* [What the exercise asks]
Write out, word for word, only the lines from the one with "- ✅ GptMarkdown渲染支持" to the end of the data below.

* [Data]
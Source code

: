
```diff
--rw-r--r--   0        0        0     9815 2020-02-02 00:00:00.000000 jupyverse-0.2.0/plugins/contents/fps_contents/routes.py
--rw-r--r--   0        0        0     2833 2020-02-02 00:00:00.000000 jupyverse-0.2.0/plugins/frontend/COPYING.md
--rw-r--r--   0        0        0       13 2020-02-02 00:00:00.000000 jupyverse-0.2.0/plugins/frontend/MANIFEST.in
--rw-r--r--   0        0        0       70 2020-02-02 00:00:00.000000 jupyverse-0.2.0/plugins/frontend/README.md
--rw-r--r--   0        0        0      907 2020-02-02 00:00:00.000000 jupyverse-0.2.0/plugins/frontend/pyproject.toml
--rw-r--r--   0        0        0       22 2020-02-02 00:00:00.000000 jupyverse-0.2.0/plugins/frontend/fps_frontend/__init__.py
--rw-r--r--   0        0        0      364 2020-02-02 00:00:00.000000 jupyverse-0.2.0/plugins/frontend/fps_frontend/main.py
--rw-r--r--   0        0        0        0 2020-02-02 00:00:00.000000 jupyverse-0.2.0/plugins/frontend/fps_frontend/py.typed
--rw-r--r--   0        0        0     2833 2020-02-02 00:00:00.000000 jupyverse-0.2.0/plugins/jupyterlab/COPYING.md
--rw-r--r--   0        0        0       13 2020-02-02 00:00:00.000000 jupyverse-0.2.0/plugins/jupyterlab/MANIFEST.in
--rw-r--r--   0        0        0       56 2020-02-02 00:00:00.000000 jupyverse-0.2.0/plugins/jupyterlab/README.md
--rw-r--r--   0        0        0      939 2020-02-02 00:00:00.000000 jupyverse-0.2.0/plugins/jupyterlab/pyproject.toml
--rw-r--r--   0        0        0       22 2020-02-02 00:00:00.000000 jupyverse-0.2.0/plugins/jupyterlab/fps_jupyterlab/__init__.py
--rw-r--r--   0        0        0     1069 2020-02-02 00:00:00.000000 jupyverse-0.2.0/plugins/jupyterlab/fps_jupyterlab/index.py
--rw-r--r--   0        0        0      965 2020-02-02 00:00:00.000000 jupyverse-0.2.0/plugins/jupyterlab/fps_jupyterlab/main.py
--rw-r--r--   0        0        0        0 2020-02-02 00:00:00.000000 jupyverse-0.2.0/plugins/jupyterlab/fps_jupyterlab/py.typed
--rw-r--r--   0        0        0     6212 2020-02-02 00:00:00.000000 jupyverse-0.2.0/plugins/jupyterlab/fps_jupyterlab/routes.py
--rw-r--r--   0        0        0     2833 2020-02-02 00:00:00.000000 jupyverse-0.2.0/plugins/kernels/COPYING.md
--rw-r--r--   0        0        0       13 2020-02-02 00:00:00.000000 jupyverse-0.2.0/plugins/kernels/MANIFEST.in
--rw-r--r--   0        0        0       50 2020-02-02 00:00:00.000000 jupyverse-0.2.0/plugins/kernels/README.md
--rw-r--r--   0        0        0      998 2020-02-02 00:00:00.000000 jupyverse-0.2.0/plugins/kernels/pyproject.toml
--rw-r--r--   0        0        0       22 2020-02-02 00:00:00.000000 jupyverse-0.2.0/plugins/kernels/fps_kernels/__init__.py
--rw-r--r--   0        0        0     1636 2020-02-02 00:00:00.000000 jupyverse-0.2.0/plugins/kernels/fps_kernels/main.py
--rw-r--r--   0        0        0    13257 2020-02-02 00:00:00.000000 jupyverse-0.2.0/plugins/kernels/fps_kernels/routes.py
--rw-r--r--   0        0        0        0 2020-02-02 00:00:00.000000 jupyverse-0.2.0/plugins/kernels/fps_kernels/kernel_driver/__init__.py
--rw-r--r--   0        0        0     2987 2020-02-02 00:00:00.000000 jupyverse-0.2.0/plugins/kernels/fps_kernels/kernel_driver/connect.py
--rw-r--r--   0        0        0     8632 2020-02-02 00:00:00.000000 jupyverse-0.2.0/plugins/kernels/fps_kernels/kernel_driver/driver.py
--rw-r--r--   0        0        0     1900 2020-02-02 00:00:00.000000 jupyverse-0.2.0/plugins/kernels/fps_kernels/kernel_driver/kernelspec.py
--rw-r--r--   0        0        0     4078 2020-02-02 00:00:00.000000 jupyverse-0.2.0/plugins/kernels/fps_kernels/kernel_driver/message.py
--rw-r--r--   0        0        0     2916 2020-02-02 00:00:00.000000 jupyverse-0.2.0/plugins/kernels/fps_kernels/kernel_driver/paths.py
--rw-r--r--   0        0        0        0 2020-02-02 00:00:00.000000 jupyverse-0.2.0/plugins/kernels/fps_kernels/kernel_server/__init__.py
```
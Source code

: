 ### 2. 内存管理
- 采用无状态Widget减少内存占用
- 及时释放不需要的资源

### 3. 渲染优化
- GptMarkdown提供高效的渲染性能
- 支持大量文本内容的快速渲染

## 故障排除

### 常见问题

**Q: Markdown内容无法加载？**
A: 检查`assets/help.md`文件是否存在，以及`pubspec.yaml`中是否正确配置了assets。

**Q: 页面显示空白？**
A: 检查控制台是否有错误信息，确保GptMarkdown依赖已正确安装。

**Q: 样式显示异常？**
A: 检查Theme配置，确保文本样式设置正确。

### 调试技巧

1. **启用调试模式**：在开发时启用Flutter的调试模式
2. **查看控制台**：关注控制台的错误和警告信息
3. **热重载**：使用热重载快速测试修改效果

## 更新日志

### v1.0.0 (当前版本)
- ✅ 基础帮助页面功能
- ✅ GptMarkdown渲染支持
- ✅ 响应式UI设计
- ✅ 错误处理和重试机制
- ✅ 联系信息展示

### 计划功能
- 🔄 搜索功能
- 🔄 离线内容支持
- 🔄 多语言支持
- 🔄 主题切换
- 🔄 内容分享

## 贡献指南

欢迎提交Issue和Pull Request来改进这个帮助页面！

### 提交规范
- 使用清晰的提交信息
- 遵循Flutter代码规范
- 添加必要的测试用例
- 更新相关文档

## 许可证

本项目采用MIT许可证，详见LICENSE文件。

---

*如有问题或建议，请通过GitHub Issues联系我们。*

* [Written answer]
- ✅ GptMarkdown渲染支持
- ✅ 响应式UI设计
- ✅ 错误处理和重试机制
- ✅ 联系信息展示

### 计划功能
- 🔄 搜索功能
- 🔄 离线内容支持
- 🔄 多语言支持
- 🔄 主题切换
- 🔄 内容分享

## 贡献指南

欢迎提交Issue和Pull Request来改进这个帮助页面！

### 提交规范
- 使用清晰的提交信息
- 遵循Flutter代码规范
- 添加必要的测试用例
- 更新相关文档

## 许可证

本项目采用MIT许可证，详见LICENSE文件。

---

*如有问题或建议，请通过GitHub Issues联系我们。*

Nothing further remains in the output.